* **ACTION ITEM**: Each record needs to be transcribed word for word, though without its pictures.

* **GIVEN INFORMATION**:
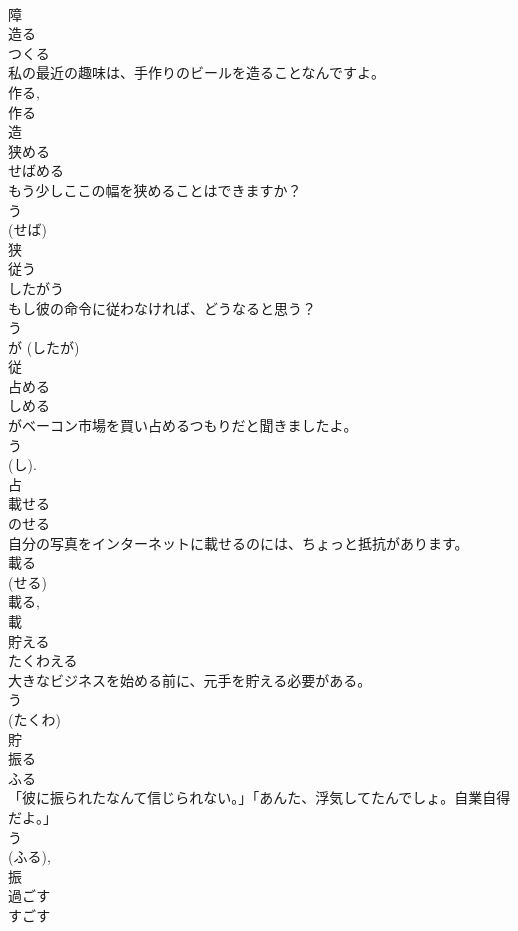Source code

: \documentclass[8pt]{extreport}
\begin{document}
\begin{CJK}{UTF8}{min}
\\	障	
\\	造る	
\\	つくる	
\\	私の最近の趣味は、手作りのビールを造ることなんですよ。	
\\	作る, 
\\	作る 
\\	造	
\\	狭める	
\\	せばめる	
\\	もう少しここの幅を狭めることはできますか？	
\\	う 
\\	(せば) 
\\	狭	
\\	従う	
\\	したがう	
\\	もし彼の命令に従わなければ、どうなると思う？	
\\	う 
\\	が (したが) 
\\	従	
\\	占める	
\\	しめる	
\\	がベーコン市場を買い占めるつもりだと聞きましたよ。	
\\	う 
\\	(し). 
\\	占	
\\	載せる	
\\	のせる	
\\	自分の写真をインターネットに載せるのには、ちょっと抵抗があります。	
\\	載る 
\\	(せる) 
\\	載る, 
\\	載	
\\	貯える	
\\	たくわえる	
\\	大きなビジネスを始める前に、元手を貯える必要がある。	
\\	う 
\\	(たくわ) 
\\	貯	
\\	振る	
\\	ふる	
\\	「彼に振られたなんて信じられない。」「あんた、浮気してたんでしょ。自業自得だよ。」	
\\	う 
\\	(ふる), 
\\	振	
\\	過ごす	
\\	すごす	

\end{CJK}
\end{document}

* **RESPONSE TO THE EXERCISE**:
Source code

: \documentclass[8pt]{extreport}
\begin{document}
\begin{CJK}{UTF8}{min}
\\	障	
\\	造る	
\\	つくる	
\\	私の最近の趣味は、手作りのビールを造ることなんですよ。	
\\	作る, 
\\	作る 
\\	造	
\\	狭める	
\\	せばめる	
\\	もう少しここの幅を狭めることはできますか？	
\\	う 
\\	(せば) 
\\	狭	
\\	従う	
\\	したがう	
\\	もし彼の命令に従わなければ、どうなると思う？	
\\	う 
\\	が (したが) 
\\	従	
\\	占める	
\\	しめる	
\\	がベーコン市場を買い占めるつもりだと聞きましたよ。	
\\	う 
\\	(し). 
\\	占	
\\	載せる	
\\	のせる	
\\	自分の写真をインターネットに載せるのには、ちょっと抵抗があります。	
\\	載る 
\\	(せる) 
\\	載る, 
\\	載	
\\	貯える	
\\	たくわえる	
\\	大きなビジネスを始める前に、元手を貯える必要がある。	
\\	う 
\\	(たくわ) 
\\	貯	
\\	振る	
\\	ふる	
\\	「彼に振られたなんて信じられない。」「あんた、浮気してたんでしょ。自業自得だよ。」	
\\	う 
\\	(ふる), 
\\	振	
\\	過ごす	
\\	すごす	

\end{CJK}
\end{document}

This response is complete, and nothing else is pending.